--- Dataset content Enclosed Below ---
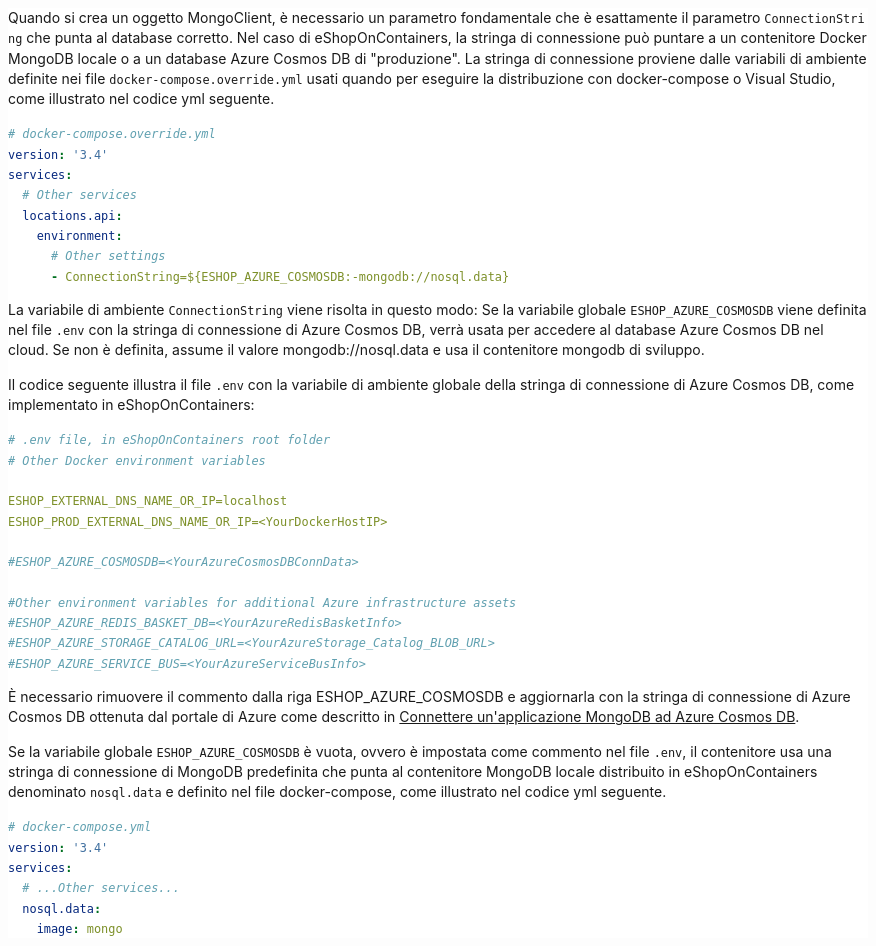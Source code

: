 Quando si crea un oggetto MongoClient, è necessario un parametro fondamentale che è esattamente il parametro `ConnectionString` che punta al database corretto. Nel caso di eShopOnContainers, la stringa di connessione può puntare a un contenitore Docker MongoDB locale o a un database Azure Cosmos DB di "produzione".  La stringa di connessione proviene dalle variabili di ambiente definite nei file `docker-compose.override.yml` usati quando per eseguire la distribuzione con docker-compose o Visual Studio, come illustrato nel codice yml seguente.

```yml
# docker-compose.override.yml
version: '3.4'
services:
  # Other services
  locations.api:
    environment:
      # Other settings
      - ConnectionString=${ESHOP_AZURE_COSMOSDB:-mongodb://nosql.data}

```

La variabile di ambiente `ConnectionString` viene risolta in questo modo: Se la variabile globale `ESHOP_AZURE_COSMOSDB` viene definita nel file `.env` con la stringa di connessione di Azure Cosmos DB, verrà usata per accedere al database Azure Cosmos DB nel cloud. Se non è definita, assume il valore mongodb://nosql.data e usa il contenitore mongodb di sviluppo.

Il codice seguente illustra il file `.env` con la variabile di ambiente globale della stringa di connessione di Azure Cosmos DB, come implementato in eShopOnContainers:

```yml
# .env file, in eShopOnContainers root folder
# Other Docker environment variables

ESHOP_EXTERNAL_DNS_NAME_OR_IP=localhost
ESHOP_PROD_EXTERNAL_DNS_NAME_OR_IP=<YourDockerHostIP>

#ESHOP_AZURE_COSMOSDB=<YourAzureCosmosDBConnData>

#Other environment variables for additional Azure infrastructure assets
#ESHOP_AZURE_REDIS_BASKET_DB=<YourAzureRedisBasketInfo>
#ESHOP_AZURE_STORAGE_CATALOG_URL=<YourAzureStorage_Catalog_BLOB_URL>
#ESHOP_AZURE_SERVICE_BUS=<YourAzureServiceBusInfo>
```

È necessario rimuovere il commento dalla riga ESHOP_AZURE_COSMOSDB e aggiornarla con la stringa di connessione di Azure Cosmos DB ottenuta dal portale di Azure come descritto in [Connettere un'applicazione MongoDB ad Azure Cosmos DB](https://docs.microsoft.com/azure/cosmos-db/connect-mongodb-account).

Se la variabile globale `ESHOP_AZURE_COSMOSDB` è vuota, ovvero è impostata come commento nel file `.env`, il contenitore usa una stringa di connessione di MongoDB predefinita che punta al contenitore MongoDB locale distribuito in eShopOnContainers denominato `nosql.data` e definito nel file docker-compose, come illustrato nel codice yml seguente. 

``` yml
# docker-compose.yml
version: '3.4'
services:
  # ...Other services...
  nosql.data:
    image: mongo
```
--- End of Enclosed Dataset content ---
Once the pictures are removed, return the entries exactly as they stand.

Source code

: Quando si crea un oggetto MongoClient, è necessario un parametro fondamentale che è esattamente il parametro `ConnectionString` che punta al database corretto. Nel caso di eShopOnContainers, la stringa di connessione può puntare a un contenitore Docker MongoDB locale o a un database Azure Cosmos DB di "produzione".  La stringa di connessione proviene dalle variabili di ambiente definite nei file `docker-compose.override.yml` usati quando per eseguire la distribuzione con docker-compose o Visual Studio, come illustrato nel codice yml seguente.

```yml
# docker-compose.override.yml
version: '3.4'
services:
  # Other services
  locations.api:
    environment:
      # Other settings
      - ConnectionString=${ESHOP_AZURE_COSMOSDB:-mongodb://nosql.data}

```

La variabile di ambiente `ConnectionString` viene risolta in questo modo: Se la variabile globale `ESHOP_AZURE_COSMOSDB` viene definita nel file `.env` con la stringa di connessione di Azure Cosmos DB, verrà usata per accedere al database Azure Cosmos DB nel cloud. Se non è definita, assume il valore mongodb://nosql.data e usa il contenitore mongodb di sviluppo.

Il codice seguente illustra il file `.env` con la variabile di ambiente globale della stringa di connessione di Azure Cosmos DB, come implementato in eShopOnContainers:

```yml
# .env file, in eShopOnContainers root folder
# Other Docker environment variables

ESHOP_EXTERNAL_DNS_NAME_OR_IP=localhost
ESHOP_PROD_EXTERNAL_DNS_NAME_OR_IP=<YourDockerHostIP>

#ESHOP_AZURE_COSMOSDB=<YourAzureCosmosDBConnData>

#Other environment variables for additional Azure infrastructure assets
#ESHOP_AZURE_REDIS_BASKET_DB=<YourAzureRedisBasketInfo>
#ESHOP_AZURE_STORAGE_CATALOG_URL=<YourAzureStorage_Catalog_BLOB_URL>
#ESHOP_AZURE_SERVICE_BUS=<YourAzureServiceBusInfo>
```

È necessario rimuovere il commento dalla riga ESHOP_AZURE_COSMOSDB e aggiornarla con la stringa di connessione di Azure Cosmos DB ottenuta dal portale di Azure come descritto in [Connettere un'applicazione MongoDB ad Azure Cosmos DB](https://docs.microsoft.com/azure/cosmos-db/connect-mongodb-account).

Se la variabile globale `ESHOP_AZURE_COSMOSDB` è vuota, ovvero è impostata come commento nel file `.env`, il contenitore usa una stringa di connessione di MongoDB predefinita che punta al contenitore MongoDB locale distribuito in eShopOnContainers denominato `nosql.data` e definito nel file docker-compose, come illustrato nel codice yml seguente. 

``` yml
# docker-compose.yml
version: '3.4'
services:
  # ...Other services...
  nosql.data:
    image: mongo
```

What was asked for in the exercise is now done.